EXERCISE AIM: Copy out the entries word for word, leaving images aside.

===============

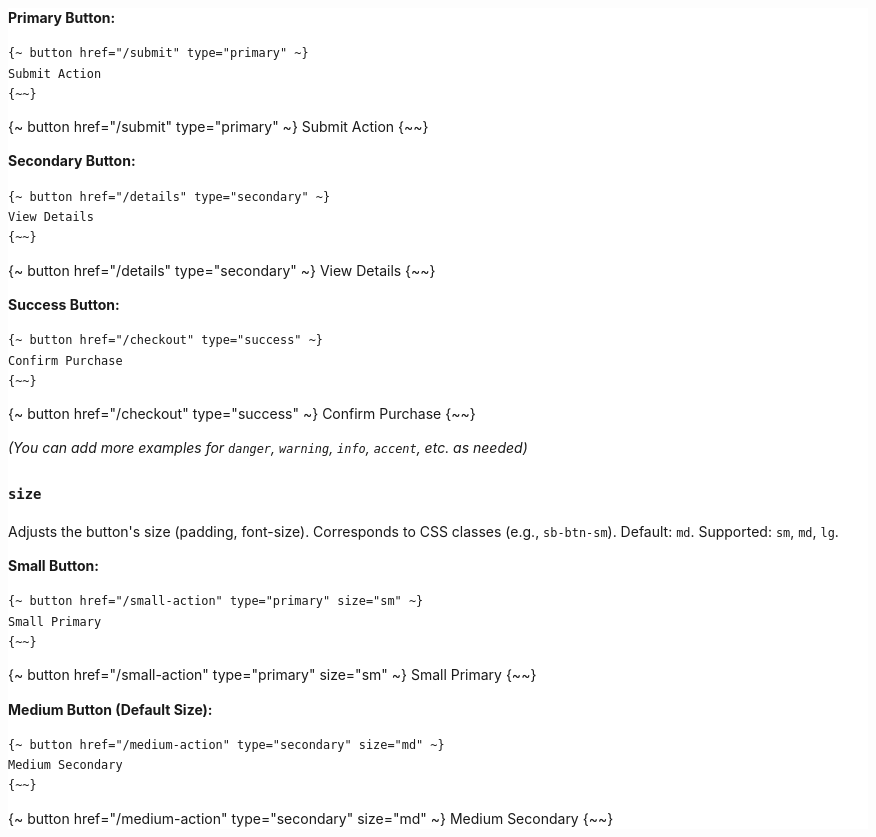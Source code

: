 **Primary Button:**
```
{~ button href="/submit" type="primary" ~}
Submit Action
{~~}
```
{~ button href="/submit" type="primary" ~}
Submit Action
{~~}

**Secondary Button:**
```
{~ button href="/details" type="secondary" ~}
View Details
{~~}
```
{~ button href="/details" type="secondary" ~}
View Details
{~~}

**Success Button:**
```
{~ button href="/checkout" type="success" ~}
Confirm Purchase
{~~}
```
{~ button href="/checkout" type="success" ~}
Confirm Purchase
{~~}

*(You can add more examples for `danger`, `warning`, `info`, `accent`, etc. as needed)*

### `size`

Adjusts the button's size (padding, font-size). Corresponds to CSS classes (e.g., `sb-btn-sm`).
Default: `md`. Supported: `sm`, `md`, `lg`.

**Small Button:**
```
{~ button href="/small-action" type="primary" size="sm" ~}
Small Primary
{~~}
```
{~ button href="/small-action" type="primary" size="sm" ~}
Small Primary
{~~}

**Medium Button (Default Size):**
```
{~ button href="/medium-action" type="secondary" size="md" ~}
Medium Secondary
{~~}
```
{~ button href="/medium-action" type="secondary" size="md" ~}
Medium Secondary
{~~}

===============

REPLY TO THE TASK:
Source code

: **Primary Button:**
```
{~ button href="/submit" type="primary" ~}
Submit Action
{~~}
```
{~ button href="/submit" type="primary" ~}
Submit Action
{~~}

**Secondary Button:**
```
{~ button href="/details" type="secondary" ~}
View Details
{~~}
```
{~ button href="/details" type="secondary" ~}
View Details
{~~}

**Success Button:**
```
{~ button href="/checkout" type="success" ~}
Confirm Purchase
{~~}
```
{~ button href="/checkout" type="success" ~}
Confirm Purchase
{~~}

*(You can add more examples for `danger`, `warning`, `info`, `accent`, etc. as needed)*

### `size`

Adjusts the button's size (padding, font-size). Corresponds to CSS classes (e.g., `sb-btn-sm`).
Default: `md`. Supported: `sm`, `md`, `lg`.

**Small Button:**
```
{~ button href="/small-action" type="primary" size="sm" ~}
Small Primary
{~~}
```
{~ button href="/small-action" type="primary" size="sm" ~}
Small Primary
{~~}

**Medium Button (Default Size):**
```
{~ button href="/medium-action" type="secondary" size="md" ~}
Medium Secondary
{~~}
```
{~ button href="/medium-action" type="secondary" size="md" ~}
Medium Secondary
{~~}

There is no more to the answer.